Discovered strategies are tracked in a SQLite registry that records usage counts, success rates, and agent affinity. The registry enables data-driven strategy recommendations in briefings.

Column Type Description
strategy_id TEXT PK Kebab-case identifier (e.g. set-leverage-before-orders)
description TEXT Human-readable summary of the strategy
usage_count INTEGER Number of times the strategy has been applied
success_rate REAL Ratio of successful outcomes when strategy was used
agent_id TEXT Agent that discovered or most frequently uses this strategy
discovered_at DATETIME Timestamp of first observation
last_used_at DATETIME Timestamp of most recent application

Future Directions

Automated Prompt Evolution
Use extraction quality metrics to automatically generate and test new prompt variants, selecting the best performers through A/B testing against the metrics table.
Vector Embeddings
Augment the knowledge graph with vector embeddings for semantic similarity search.
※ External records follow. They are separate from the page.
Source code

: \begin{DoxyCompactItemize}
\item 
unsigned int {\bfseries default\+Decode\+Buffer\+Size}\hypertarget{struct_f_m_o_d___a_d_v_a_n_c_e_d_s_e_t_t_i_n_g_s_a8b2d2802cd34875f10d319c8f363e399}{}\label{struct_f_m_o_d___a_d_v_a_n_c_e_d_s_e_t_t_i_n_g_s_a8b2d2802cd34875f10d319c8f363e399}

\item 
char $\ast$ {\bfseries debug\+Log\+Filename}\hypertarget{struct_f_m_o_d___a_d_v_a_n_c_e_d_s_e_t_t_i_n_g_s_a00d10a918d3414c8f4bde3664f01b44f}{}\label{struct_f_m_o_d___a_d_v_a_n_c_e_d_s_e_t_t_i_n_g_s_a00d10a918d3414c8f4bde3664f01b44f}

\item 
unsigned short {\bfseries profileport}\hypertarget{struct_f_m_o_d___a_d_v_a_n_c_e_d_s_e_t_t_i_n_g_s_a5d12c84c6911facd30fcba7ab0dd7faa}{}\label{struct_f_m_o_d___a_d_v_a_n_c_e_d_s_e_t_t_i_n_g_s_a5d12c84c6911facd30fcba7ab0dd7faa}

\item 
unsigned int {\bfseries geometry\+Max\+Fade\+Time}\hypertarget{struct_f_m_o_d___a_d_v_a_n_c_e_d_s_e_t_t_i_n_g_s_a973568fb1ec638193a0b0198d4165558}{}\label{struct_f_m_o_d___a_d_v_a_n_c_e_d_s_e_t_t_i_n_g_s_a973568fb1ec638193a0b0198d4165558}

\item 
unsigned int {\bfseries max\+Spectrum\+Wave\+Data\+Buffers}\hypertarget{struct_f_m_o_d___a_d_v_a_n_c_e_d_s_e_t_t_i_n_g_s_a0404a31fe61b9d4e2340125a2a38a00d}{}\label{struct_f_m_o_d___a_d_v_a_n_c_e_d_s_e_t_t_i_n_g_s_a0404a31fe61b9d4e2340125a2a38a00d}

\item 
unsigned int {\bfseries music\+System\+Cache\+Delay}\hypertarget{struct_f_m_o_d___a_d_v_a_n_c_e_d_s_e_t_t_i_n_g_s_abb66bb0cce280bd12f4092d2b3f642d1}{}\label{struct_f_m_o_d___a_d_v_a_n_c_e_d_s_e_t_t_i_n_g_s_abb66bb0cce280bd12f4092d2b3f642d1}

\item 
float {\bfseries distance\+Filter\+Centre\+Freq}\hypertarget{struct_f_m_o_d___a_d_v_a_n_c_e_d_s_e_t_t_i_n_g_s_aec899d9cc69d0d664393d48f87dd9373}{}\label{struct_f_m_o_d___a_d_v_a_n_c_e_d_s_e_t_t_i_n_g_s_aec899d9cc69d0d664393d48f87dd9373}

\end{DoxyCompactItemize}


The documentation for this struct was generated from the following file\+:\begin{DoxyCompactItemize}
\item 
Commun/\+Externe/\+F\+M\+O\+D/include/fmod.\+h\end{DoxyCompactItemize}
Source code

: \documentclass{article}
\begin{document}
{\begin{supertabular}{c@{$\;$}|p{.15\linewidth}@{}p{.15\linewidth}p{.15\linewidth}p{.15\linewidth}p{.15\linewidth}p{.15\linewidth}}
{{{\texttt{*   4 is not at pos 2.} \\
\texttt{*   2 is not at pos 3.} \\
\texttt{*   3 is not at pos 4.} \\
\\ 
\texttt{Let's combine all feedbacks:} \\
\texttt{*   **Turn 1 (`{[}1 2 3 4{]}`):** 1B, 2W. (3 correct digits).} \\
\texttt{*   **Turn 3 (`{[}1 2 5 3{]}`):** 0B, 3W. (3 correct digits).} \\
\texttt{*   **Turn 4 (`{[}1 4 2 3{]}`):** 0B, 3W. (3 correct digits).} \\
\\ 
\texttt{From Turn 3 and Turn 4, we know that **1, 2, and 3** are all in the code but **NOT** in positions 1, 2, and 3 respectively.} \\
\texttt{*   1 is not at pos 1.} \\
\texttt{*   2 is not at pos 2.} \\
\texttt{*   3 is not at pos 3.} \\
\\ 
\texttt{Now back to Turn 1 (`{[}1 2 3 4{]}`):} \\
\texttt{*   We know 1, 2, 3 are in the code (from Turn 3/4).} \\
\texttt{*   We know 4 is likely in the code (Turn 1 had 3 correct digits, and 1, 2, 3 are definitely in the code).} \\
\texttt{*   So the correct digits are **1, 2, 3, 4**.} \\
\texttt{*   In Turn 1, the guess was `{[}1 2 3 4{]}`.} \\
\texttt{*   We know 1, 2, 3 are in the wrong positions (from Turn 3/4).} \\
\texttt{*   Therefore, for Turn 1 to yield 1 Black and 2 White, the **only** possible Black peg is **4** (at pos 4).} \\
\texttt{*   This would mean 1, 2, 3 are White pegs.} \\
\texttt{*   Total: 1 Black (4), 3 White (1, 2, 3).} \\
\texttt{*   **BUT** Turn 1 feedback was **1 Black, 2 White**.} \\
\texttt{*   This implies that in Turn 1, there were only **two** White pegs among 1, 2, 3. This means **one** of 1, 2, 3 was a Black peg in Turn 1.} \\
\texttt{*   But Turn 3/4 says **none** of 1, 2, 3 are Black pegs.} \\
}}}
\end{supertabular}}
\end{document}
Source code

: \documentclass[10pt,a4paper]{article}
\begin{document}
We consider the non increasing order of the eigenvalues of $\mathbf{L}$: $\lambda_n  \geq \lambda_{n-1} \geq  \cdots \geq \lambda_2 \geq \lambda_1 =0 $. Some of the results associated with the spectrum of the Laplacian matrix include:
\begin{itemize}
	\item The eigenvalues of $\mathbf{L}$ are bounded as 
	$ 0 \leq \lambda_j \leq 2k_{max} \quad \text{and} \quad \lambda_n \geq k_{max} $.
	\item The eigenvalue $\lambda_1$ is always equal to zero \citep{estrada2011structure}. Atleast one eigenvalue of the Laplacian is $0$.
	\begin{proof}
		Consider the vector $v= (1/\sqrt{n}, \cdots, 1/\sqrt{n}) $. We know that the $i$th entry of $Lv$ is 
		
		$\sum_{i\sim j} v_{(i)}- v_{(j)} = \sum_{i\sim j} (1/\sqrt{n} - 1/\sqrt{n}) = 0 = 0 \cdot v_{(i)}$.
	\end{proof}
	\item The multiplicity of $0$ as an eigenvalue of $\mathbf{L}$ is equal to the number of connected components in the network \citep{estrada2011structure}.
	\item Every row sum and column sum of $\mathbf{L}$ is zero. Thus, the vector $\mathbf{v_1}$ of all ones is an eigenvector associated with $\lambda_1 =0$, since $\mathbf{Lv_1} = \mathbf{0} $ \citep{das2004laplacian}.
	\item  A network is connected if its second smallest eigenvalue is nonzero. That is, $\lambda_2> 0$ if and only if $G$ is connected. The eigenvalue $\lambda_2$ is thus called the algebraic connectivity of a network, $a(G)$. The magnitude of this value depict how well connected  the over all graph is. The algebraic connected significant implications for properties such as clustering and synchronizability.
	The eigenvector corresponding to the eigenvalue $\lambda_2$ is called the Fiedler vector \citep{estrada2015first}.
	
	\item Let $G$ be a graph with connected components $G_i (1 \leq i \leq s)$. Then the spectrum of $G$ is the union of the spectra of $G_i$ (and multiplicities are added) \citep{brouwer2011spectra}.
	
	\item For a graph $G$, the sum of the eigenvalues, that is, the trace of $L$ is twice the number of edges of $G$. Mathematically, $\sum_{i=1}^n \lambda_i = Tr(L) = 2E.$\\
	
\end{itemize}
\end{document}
Enable agents to find relevant knowledge even when exact entity names differ.
LLM Distiller
Replace rule-based trace distillation with an LLM-powered distiller that can extract nuanced reasoning chains and implicit decision patterns from raw execution logs.
Cross-Swarm Knowledge
Share strategies and knowledge across independent agent swarms. A trading agent's risk management strategies could inform a deployment agent's rollback decisions.